これを踏まえて、西洋魔術に興味のある方ならご存知であろう有名なサイト、神殿への小径 The Pathway to The Holy Templeの中のII高等女司祭 The High Priestessのページに以下のような記述があります。
エジプト様式の柱の柱頭は開いた花ではなく、蕾のままの蓮である。蕾は未発達、未顕現なエネルギー、あるいは処女性の象徴であり、「高等女司祭」の力の受容と保持を示唆していると同時に彼女が示す潜在意識下の未発現の諸力を象徴している。

 二柱の間にあるヴェールには男性性を表す椰子と女性性を表す石榴が描かれ、ポジティヴとネガティヴ、宇宙に充満する二極のエネルギーの結合を表す。エジプト様式の柱の柱頭は開いた花ではなく、蕾のままの蓮である。蕾は未発達、未顕現なエネルギー、あるいは処女性の象徴であり、「高等女司祭」の力の受容と保持を示唆していると同時に彼女が示す潜在意識下の未発現の諸力を象徴している。

 二柱の間にあるヴェールには男性性を表す椰子と女性性を表す石榴が描かれ、ポジティヴとネガティヴ、宇宙に充満する二極のエネルギーの結合を表す。


 上記も男性性・女性性に関する記述です。
 さらに、日本の鳥居に関するページ、『全ては古事記の中に』の5-(26).鳥居の密儀のページに、ヤキンとボアズに関する言及が。
 彼はまた、柘榴を造った。柱の頂にある柱頭を覆うために、一方の格子模様の周りに二列、他の柱頭にも同じようにした。前廊の柱の頂にある柱頭は百合の花の形をしており、四アンマの高さであった。
 二本の柱の上にある柱頭には、格子模様の側面の膨らみの周りに二百個の柘榴が両方の柱頭に列をなして巻いていた。この柱を神殿の前廊の前に立てた。右の柱を立てて、これをヤキンと名付け、左の柱を立てて、これをボアズと名付けた。柱の頂に百合の花の形があり、こうして柱の制作は終わった。(列王記・上 7章15-22節)

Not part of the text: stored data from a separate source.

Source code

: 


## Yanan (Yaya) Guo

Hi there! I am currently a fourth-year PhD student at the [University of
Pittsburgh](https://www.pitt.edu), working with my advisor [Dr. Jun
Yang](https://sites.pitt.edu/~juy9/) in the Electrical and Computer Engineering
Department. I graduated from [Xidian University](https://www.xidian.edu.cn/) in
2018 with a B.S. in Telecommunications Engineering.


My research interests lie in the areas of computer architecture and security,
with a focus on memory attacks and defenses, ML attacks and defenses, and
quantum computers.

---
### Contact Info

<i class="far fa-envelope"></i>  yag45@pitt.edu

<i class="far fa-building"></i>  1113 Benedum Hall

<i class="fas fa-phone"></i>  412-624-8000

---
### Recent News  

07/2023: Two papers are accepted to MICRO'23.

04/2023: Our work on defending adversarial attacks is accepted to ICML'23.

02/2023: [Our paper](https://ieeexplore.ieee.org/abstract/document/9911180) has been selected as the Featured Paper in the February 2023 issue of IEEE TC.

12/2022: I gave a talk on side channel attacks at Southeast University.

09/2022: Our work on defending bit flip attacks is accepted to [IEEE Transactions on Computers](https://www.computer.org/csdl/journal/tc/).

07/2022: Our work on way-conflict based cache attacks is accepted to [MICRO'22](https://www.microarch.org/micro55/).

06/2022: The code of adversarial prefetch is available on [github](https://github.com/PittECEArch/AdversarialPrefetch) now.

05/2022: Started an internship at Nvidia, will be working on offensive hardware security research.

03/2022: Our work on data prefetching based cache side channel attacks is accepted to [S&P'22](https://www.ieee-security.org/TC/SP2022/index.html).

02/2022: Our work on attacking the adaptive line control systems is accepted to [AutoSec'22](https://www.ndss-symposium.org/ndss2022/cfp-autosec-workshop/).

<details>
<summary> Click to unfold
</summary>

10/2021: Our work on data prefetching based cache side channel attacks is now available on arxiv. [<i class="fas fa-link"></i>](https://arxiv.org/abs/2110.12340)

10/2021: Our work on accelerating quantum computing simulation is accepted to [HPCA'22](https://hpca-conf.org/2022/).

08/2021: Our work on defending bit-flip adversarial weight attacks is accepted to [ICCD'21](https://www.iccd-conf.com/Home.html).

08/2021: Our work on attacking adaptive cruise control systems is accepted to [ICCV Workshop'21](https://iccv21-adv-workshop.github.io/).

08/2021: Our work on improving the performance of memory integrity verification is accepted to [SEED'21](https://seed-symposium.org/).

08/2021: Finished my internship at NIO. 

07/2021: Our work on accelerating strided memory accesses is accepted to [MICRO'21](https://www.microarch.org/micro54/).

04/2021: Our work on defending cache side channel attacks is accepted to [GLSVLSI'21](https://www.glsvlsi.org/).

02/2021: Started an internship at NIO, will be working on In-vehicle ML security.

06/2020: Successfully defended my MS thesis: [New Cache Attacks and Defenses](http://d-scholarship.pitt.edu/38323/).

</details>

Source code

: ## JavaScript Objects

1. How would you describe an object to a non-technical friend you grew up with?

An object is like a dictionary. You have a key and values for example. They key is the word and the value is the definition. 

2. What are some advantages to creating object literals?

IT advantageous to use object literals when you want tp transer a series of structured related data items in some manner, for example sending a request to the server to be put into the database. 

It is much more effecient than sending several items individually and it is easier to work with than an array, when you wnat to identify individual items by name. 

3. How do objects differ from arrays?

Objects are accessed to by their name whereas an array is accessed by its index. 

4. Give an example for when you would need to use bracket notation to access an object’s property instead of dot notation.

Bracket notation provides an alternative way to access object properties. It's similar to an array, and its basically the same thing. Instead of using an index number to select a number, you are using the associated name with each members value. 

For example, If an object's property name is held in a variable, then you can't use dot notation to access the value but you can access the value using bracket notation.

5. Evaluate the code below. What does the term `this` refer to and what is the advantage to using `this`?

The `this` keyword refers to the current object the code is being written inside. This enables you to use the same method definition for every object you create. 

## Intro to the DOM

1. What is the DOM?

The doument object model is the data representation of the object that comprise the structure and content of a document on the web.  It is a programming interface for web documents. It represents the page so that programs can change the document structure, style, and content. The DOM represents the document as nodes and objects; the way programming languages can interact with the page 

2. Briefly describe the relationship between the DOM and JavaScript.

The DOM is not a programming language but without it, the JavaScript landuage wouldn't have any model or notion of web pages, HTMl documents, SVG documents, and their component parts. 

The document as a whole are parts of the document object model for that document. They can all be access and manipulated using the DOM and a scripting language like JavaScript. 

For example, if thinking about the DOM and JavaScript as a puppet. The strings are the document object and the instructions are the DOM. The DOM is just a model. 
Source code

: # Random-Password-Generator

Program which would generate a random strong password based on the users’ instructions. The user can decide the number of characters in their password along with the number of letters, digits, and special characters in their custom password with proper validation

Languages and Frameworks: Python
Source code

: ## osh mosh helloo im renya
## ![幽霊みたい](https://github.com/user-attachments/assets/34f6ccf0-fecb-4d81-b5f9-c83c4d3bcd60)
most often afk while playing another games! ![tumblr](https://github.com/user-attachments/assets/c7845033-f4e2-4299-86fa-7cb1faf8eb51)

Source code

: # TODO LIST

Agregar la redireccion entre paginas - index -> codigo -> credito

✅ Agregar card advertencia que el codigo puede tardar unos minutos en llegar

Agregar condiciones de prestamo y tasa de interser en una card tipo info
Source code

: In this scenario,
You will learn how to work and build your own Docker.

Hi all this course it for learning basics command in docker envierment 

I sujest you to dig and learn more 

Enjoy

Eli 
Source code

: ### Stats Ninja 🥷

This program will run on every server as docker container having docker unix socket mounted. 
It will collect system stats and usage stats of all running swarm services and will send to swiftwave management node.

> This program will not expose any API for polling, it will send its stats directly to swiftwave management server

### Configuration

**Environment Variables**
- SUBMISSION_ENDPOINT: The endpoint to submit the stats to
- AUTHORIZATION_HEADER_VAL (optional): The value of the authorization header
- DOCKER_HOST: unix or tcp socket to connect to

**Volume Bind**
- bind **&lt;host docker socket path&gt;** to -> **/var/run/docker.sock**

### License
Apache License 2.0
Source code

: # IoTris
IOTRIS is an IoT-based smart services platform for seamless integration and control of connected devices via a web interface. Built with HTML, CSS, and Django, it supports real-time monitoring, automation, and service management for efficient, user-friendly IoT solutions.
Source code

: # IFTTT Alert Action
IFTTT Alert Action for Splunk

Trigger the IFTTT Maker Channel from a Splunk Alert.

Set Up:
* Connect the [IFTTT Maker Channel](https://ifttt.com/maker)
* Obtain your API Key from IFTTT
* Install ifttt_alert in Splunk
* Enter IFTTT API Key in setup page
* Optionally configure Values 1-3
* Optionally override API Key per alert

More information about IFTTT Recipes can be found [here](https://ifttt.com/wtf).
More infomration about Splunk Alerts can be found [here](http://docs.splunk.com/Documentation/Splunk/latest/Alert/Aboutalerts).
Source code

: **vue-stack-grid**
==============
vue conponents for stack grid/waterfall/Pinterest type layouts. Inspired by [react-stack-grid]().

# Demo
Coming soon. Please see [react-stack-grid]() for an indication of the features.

 下の画像は『世界シンボル事典』の中のヤキンとボアズの参考図像です。上記の記述と対応しているところが多くあります。
J&B

 この柱にこれほど多くの性的な象意が込められているのが面白いと思いました。人間性を支える柱、正義と博愛の中に、清純の象徴である百合、愛と結婚、多産、時には女性器を象徴する石榴、男性性をあらわす椰子、蕾のままの蓮、同時に柱は男根を彷彿とさせる。。札のアイテムから読み取れる情報量が多くて、意味ありげですごく面白かったです。

*-*-*-*-*-*-*

 本日は大幅に時間が押して月曜日になってしまいました。ネットであれこれのページを見ていると時間がすぐになくなってしまいます。面白いページをいっぱい見つけました。良い収穫です。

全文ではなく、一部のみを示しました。